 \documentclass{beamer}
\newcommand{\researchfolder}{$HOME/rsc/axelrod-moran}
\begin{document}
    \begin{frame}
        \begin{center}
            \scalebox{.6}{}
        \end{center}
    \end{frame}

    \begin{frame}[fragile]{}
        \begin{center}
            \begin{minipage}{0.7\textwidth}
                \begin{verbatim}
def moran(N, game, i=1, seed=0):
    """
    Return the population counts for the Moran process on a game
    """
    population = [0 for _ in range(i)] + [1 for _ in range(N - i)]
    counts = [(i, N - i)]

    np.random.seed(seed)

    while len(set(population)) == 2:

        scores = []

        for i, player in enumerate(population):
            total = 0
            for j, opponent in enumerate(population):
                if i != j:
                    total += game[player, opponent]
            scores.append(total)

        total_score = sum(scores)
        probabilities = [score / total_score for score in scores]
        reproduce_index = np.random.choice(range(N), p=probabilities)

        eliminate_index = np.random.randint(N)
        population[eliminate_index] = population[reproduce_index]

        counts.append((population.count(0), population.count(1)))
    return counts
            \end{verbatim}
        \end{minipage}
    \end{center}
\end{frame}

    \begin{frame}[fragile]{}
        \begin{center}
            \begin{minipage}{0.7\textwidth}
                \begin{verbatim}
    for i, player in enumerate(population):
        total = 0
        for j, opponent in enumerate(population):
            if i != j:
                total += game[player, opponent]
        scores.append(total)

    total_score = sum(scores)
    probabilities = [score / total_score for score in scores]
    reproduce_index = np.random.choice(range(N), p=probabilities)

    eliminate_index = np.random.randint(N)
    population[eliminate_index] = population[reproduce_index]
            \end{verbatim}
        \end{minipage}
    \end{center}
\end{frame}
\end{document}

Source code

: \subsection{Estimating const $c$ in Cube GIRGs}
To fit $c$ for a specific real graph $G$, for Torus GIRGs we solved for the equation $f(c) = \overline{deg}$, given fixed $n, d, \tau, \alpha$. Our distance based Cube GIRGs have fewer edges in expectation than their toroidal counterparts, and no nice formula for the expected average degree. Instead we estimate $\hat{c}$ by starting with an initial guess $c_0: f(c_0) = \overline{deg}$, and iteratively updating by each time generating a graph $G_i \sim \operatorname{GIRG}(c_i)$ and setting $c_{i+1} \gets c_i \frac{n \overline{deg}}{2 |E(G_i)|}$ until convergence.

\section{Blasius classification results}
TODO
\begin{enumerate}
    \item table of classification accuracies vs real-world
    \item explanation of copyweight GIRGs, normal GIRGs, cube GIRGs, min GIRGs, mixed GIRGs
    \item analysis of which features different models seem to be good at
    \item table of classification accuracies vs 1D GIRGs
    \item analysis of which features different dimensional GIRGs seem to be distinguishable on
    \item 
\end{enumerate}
---
* EXERCISE AIM:
Report how many lines of the preceding records include "seed". Output the number only.

* SOLVED EXERCISE:
2